Caffeine
Caffeine
Registered: Aug 2000
Location: Cambridge
Posts: 7113 |
A bedtime story
Indigo: caff, tell me it is bed time and tell me a good night story
Indigo: i love stories
Caffeine: are you sure you want to hear one of my stories?
* Indigo nods EAGERLY at caffeine.
Caffeine: ah.
Caffeine: Well, there once was a silly stoner named VKL.
01:36 VKL: Ooh!
01:36 * Indigo laughs at caffeine
01:36 VKL: It's about me!
01:36 Caffeine: See, this stoner is very forgetful.
01:36 Indigo: i like the way this story is startign out?
01:36 Caffeine: Well, he was, but we'll get into his murder soon enough.
01:36 Caffeine: See, this wasn't any normal VKL.
01:37 Caffeine: She was a vampire.
01:37 * Indigo nods at caffeine
01:37 * Indigo smiles at "she"
01:37 VKL: She?
01:37 VKL: SHE?!
01:37 Caffeine: I say she, because VKL was both male and female.
01:37 VKL: HEY!
01:37 * Indigo laughs uproariously.
01:37 VKL: You arn't supposed to know that!
01:37 Indigo: good story
01:37 Caffeine: and he knew a man named Mord.
01:37 Caffeine: Yes, mord was his name.
01:37 Caffeine: Late one day, over a game of pool, VKL made a daring bet
01:38 * VKL raises an eyebrow
01:38 * Indigo loudly guffaws.
01:38 * Indigo starts falling asleep
01:38 Caffeine: If I can get my sperm into your eye and/or mouth from 15 feet back, you must give me a brand new car.
01:38 VKL: Indigo, shush, don't encourage him
01:38 Caffeine: Mord, seeing this as win/win, eagerly took the bet.
01:38 VKL: Hummmm
01:38 * Indigo does the "go caffeine, tell your story" cheer."
01:39 VKL: I bet I could make it 15 feet....
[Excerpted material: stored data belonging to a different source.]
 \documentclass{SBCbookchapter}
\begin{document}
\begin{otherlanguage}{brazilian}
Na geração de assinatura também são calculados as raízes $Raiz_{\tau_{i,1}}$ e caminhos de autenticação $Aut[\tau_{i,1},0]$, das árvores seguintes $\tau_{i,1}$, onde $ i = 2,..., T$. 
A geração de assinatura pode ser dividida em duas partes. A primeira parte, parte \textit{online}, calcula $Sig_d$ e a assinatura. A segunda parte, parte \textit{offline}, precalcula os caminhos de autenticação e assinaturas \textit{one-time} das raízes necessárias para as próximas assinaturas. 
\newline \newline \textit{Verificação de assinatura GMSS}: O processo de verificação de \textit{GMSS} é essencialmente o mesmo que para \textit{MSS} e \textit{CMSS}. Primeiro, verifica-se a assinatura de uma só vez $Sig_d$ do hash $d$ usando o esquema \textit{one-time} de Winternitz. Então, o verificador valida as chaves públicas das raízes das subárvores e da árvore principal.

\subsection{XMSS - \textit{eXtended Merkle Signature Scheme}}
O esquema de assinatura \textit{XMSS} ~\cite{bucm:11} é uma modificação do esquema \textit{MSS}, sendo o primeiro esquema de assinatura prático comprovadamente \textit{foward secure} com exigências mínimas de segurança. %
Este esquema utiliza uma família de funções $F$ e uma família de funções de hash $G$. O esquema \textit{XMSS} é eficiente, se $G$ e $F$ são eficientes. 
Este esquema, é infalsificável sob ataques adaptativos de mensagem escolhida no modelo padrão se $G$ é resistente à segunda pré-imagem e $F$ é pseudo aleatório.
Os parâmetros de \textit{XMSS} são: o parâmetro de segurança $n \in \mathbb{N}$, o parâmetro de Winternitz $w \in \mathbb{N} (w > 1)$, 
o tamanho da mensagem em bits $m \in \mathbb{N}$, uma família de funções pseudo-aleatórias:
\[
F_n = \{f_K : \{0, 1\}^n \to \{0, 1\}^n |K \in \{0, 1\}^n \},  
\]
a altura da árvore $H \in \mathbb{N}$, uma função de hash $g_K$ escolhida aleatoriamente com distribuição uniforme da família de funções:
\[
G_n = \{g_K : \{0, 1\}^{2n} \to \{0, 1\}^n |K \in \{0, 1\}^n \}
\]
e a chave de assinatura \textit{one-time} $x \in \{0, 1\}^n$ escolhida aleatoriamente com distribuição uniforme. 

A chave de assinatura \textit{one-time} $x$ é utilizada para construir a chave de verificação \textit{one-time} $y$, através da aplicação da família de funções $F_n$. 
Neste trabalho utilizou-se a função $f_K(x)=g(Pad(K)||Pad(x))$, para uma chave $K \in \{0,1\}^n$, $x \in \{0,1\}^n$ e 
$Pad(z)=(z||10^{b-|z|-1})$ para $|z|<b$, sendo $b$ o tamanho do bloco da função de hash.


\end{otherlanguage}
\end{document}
01:39 VKL: That's not THAT far
01:39 Mordecai: hmm
01:39 Caffeine: VKL was about to win the bet, no doubt, when mord noticed that VKL's penis was quite small.
01:39 VKL: Hey! It's not THAT small
01:39 Caffeine: He started to laugh, when VKL broke out a 2 x 4 and killed Mord.
01:40 VKL: And the moral of the story is, DON'T LAUGH AT THE SIZE OF MY PENIS!!!
01:40 Caffeine: 5 hours later, after VKL was done having his way with Mord's corpse, he moved on to his next victim.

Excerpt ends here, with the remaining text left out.